J'ai un article qui me trotte dans la tête depuis la semaine dernière. J'en promène le brouillon dans mon sac et impossible de me concentrer dessus. J'étais bien pendant mes vacances, super
bien, au moral aussi, car c'est si agréable de ne plus ressentir de fatigue.
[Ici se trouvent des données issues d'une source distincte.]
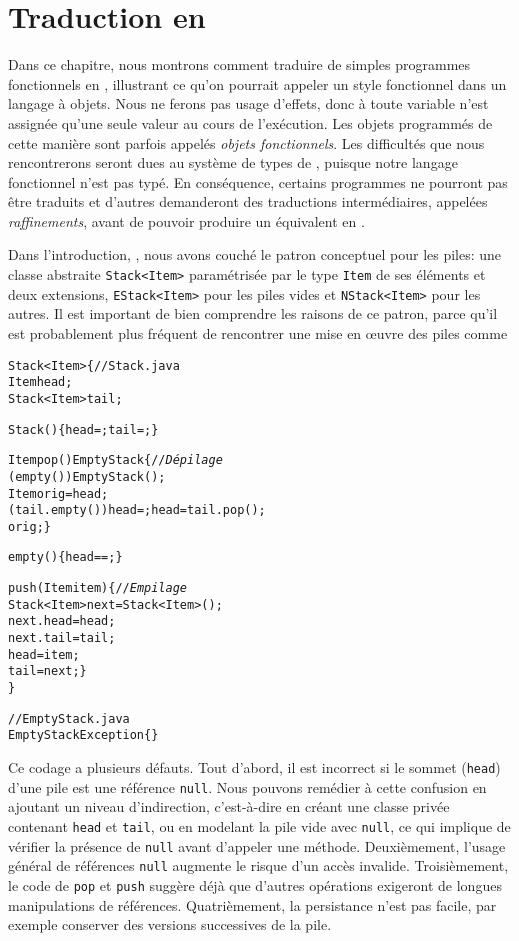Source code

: \chapter{Traduction en \Java}

Dans ce chapitre, nous montrons comment traduire de simples programmes
fonctionnels en \Java, illustrant ce qu'on pourrait appeler un style
fonctionnel dans un langage à objets. Nous ne ferons pas usage
d'effets, donc à toute variable n'est assignée qu'une seule valeur au
cours de l'exécution. Les objets programmés de cette manière sont
parfois appelés \emph{objets fonctionnels}. Les difficultés que nous
rencontrerons seront dues au système de types de \Java, puisque notre
langage fonctionnel n'est pas typé. En conséquence, certains
programmes ne pourront pas être traduits et d'autres demanderont des
traductions intermédiaires, appelées \emph{raffinements}, avant de
pouvoir produire un équivalent en \Java.

Dans l'introduction, , nous avons couché le patron
conceptuel pour les piles: une classe abstraite \texttt{Stack<Item>}
paramétrisée par le type \texttt{Item} de ses éléments et deux
extensions, \texttt{EStack<Item>} pour les piles vides et
\texttt{NStack<Item>} pour les autres. Il est important de bien
comprendre les raisons de ce patron, parce qu'il est probablement plus
fréquent de rencontrer une mise en œuvre des piles comme
\begin{alltt}
\public \class Stack<Item> \{\hfill// Stack.java
  \private Item head;
  \private Stack<Item> tail;

  \public Stack() \{ head = \nullX; tail = \nullX; \}

  \public Item pop() \throws EmptyStack \{\hfill// \emph{Dépilage}
    \ifX (empty()) \throw \new EmptyStack();
    \final Item orig = head;
    \ifX (tail.empty()) head = \nullX; \elseX head = tail.pop();
    \return orig; \}

  \public \booleanX empty() \{ \return head == \nullX; \}

  \public \void push(\final Item item) \{\hfill// \emph{Empilage}
    Stack<Item> next = \new Stack<Item>();
    next.head = head;
    next.tail = tail;
    head = item;
    tail = next; \}
\}

// EmptyStack.java
\public \class EmptyStack \extends Exception \{\}
\end{alltt}
Ce codage a plusieurs défauts. Tout d'abord, il est incorrect si le
sommet (\texttt{head}) d'une pile est une référence
\texttt{null}. Nous pouvons remédier à cette confusion en ajoutant un
niveau d'indirection, c'est-à-dire en créant une classe privée
contenant \texttt{head} et \texttt{tail}, ou en modelant la pile vide
avec \texttt{null}, ce qui implique de vérifier la présence de
\texttt{null} avant d'appeler une méthode. Deuxièmement, l'usage
général de références \texttt{null} augmente le risque d'un accès
invalide. Troisièmement, le code de \texttt{pop} et \texttt{push}
suggère déjà que d'autres opérations exigeront de longues
manipulations de références. Quatrièmement, la persistance n'est pas
facile, par exemple conserver des versions successives de la pile.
Ce soir, je ne cherche même pas à peaufiner mon sytle. Une urgence d'exprimer le sujet de ma révolte. Il n'y a qu'une collègue, du même âge que moi, survivante de la même maladie traîne aussi
ce genre de fatigue chronique. Son coeur s'en est bien moins sorti que le mien. Ce n'est pas pour rien que l'on nous fait une échographie du coeur avant tout traitement chimiothérapique. La
société dans laquelle nous travaillons toutes les deux depuis plus de trente ans, prend les rescapées quinquagénaires pour des paresseuses et des attardées mentales. Les gens sont admiratifs et
compatissants pendant le long traitement que nous subissons, mais quand nous revenons ... surtout quand nous sommes mutées et que les nouveaux collègues ignorent, un long calvaire de plusieurs
années de harcèlement moral commence.
Je ne relirai pas, ni ne changerai un iota de cet article. Peut-être, que dans quelques temps, sa relecture va m'agacer et je me traiterai de bavarde incontinente. Tant pis ! Je m'en vais
réfléchir, crayon et papier en main, à l'article que je voulais écrire. Pour écrire autre chose que ce barbotage.
J'ai choisi cette chanson de Patricia Kaas, son texte exprime parfaitement mon humeur.